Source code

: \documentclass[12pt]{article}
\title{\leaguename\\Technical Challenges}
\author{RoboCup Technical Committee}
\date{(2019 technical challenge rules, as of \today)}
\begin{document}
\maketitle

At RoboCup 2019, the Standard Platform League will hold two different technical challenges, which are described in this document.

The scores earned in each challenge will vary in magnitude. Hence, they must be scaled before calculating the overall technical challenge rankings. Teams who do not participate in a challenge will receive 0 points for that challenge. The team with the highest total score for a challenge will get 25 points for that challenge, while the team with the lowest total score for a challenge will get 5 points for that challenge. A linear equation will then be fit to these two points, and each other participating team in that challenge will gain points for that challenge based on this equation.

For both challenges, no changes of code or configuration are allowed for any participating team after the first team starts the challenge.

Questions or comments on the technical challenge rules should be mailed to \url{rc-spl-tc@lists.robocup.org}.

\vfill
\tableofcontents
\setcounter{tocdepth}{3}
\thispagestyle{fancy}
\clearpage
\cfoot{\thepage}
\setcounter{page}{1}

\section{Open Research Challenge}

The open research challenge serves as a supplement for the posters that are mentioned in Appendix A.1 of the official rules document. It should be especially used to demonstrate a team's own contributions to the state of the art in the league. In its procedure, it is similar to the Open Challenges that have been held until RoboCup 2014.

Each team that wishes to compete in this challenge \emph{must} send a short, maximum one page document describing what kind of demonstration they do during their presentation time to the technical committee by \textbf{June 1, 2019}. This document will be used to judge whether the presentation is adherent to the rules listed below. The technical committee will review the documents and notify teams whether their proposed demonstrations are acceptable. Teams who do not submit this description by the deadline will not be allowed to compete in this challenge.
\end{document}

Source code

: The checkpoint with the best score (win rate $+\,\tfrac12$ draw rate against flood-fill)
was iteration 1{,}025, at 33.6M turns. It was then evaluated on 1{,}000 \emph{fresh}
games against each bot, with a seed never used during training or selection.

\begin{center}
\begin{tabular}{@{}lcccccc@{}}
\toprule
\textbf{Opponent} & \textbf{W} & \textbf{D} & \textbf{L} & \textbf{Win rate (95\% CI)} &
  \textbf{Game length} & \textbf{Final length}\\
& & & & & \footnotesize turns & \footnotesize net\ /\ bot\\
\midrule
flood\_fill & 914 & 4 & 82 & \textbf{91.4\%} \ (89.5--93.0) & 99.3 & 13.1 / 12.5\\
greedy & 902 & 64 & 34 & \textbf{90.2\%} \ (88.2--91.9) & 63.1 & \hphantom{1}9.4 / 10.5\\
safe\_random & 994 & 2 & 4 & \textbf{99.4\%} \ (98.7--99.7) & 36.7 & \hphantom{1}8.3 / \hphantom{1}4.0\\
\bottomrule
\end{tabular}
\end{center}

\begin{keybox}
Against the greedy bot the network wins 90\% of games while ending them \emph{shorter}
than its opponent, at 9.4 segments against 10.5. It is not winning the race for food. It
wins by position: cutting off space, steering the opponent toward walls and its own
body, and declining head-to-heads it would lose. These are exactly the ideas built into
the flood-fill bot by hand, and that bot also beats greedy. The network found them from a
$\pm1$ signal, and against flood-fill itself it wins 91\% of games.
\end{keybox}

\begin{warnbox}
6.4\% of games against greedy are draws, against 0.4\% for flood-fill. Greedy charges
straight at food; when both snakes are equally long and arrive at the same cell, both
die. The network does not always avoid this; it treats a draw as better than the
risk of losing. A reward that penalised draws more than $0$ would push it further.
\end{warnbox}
◆ ◆ ◆
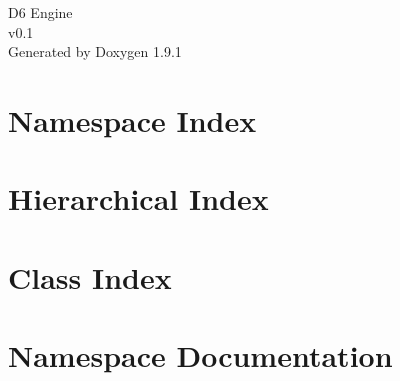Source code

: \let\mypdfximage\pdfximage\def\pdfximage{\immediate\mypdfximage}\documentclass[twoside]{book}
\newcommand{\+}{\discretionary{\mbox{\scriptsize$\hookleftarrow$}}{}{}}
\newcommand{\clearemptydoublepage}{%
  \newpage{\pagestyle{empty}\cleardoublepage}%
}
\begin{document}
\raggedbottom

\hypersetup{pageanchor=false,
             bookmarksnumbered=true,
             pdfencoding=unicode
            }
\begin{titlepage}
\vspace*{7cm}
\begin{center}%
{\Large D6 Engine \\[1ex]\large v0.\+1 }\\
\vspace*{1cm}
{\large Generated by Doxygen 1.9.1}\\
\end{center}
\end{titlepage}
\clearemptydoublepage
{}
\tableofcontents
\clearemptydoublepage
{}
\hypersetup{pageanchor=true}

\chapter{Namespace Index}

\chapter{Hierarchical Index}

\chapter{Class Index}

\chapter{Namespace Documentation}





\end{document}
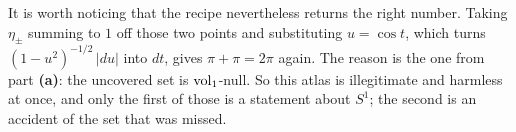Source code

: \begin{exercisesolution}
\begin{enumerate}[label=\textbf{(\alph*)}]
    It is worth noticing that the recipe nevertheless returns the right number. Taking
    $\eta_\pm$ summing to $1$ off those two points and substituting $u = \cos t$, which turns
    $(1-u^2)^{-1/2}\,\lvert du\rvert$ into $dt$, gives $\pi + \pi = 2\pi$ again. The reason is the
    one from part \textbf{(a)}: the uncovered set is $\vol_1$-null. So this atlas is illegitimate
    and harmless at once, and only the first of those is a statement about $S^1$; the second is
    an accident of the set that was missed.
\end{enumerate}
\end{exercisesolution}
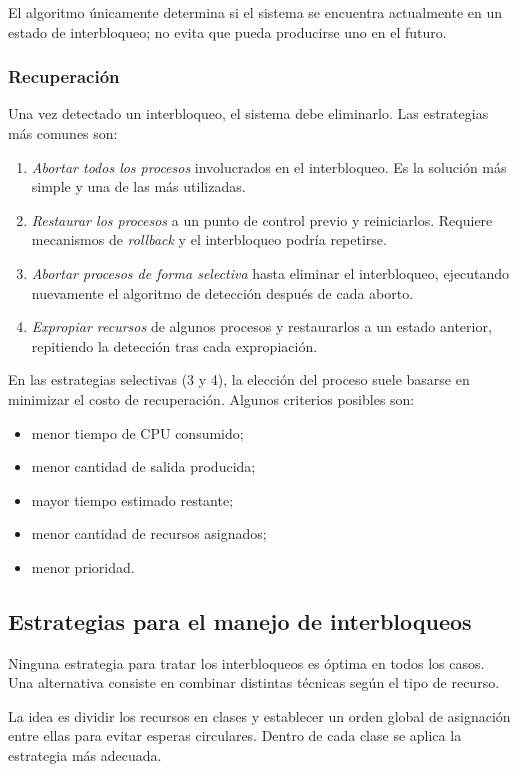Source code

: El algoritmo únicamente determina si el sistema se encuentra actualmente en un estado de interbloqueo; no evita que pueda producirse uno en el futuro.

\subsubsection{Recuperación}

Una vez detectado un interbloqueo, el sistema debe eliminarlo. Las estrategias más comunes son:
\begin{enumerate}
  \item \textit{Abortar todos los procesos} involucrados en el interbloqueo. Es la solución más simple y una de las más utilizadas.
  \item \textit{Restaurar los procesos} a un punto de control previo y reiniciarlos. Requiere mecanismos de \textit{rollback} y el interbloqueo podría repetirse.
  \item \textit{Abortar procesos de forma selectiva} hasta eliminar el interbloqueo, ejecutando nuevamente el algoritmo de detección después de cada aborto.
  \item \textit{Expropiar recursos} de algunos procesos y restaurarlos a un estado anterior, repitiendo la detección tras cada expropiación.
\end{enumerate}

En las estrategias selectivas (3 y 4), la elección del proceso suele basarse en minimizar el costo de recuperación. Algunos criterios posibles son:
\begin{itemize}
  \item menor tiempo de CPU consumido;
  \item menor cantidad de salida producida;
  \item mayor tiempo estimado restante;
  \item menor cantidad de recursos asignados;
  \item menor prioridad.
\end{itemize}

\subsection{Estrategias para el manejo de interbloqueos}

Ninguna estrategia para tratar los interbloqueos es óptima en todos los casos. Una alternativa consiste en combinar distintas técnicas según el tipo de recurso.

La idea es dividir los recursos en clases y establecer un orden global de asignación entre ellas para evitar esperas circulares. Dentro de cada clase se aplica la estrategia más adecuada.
◆ ◆ ◆
*EXERCISE DESCRIPTION*: Among the lines above, repeat exactly those from the line with "the flood-fill bot" to the line with "straight at food;", counting both ends.

*RESPONSE BOX*:
the flood-fill bot by hand, and that bot also beats greedy. The network found them from a
$\pm1$ signal, and against flood-fill itself it wins 91\% of games.
\end{keybox}

\begin{warnbox}
6.4\% of games against greedy are draws, against 0.4\% for flood-fill. Greedy charges
straight at food; when both snakes are equally long and arrive at the same cell, both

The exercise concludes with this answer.